Marketwatch.com said the Porsche move would make it the largest shareholder in Wolfsburg-based Volkswagen and make it more difficult for a hostile takeover of Europe’s largest automaker by unit sales.


Volkswagen supplies Porsche with key components, including the body structure for the Cayenne, one of Porsche’s most important models, the report noted.


“(Porsche) can’t take the risk of a takeover, they have to do it,” Malte Schaumann, an analyst at SES Research, told Marketwatch.com, which added that the move was taken poorly by Porsche shareholders, who had expected a share buyback or dividend increase from the luxury automaker. Porsche also was criticised for buying VW now, rather than during the first half of the year.Porsche shares dropped over 10% in early trade, Marketwatch noted.


“What becomes painfully obvious is that investors in Porsche have no say in strategy,” Stephan Droxner, an analyst at German bank LBBW, told the website, while Deutsche Bank downgraded Porsche shares to ‘sell’ following the news.


Marketwatch noted that Volkswagen’s shares have soared recently on rumors that an investor, notably Carl Icahn, was building a big stake. Porsche reportedly said it’s already acquired a stake of less than 5% already in VW.


Marketwatch also noted that the ties between Porsche and Volkswagen go back more than a half-century.
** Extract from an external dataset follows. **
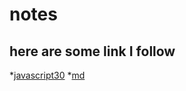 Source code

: # notes
## here are some **link** I follow
*[javascript30](https://github.com/wesbos/JavaScript30)
*[md](https://guides.github.com/features/mastering-markdown/)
Ferdinand Porsche was a designer of Volkswagen’s original Beetle amd his descendants own more than half of Porsche’s stock and voting shares.


Meanhile, Porsche’s grandson, Ferdinand Piech, is a former Volkswagen CEO, heads Volkswagen’s supervisory board and sits on Porsche’s supervisory board, the website added.


Marketwatch.com said it’s still not clear how much Porsche will pay for the stake – most analysts are expecting Porsche to buy the 41 million shares held in VW’s treasury, rather than make another open-market buy.


Jochen Gehrke, an analyst at Kepler Equities, told Marketwatch.com the move, combined with Friday’s decision to sell Europcar International, will fund VW’s restructuring plan if Porsche acquires Volkswagen’s treasury shares.


“It should give (VW) €3 billion in cash they can put into restructuring,” he reportedly said.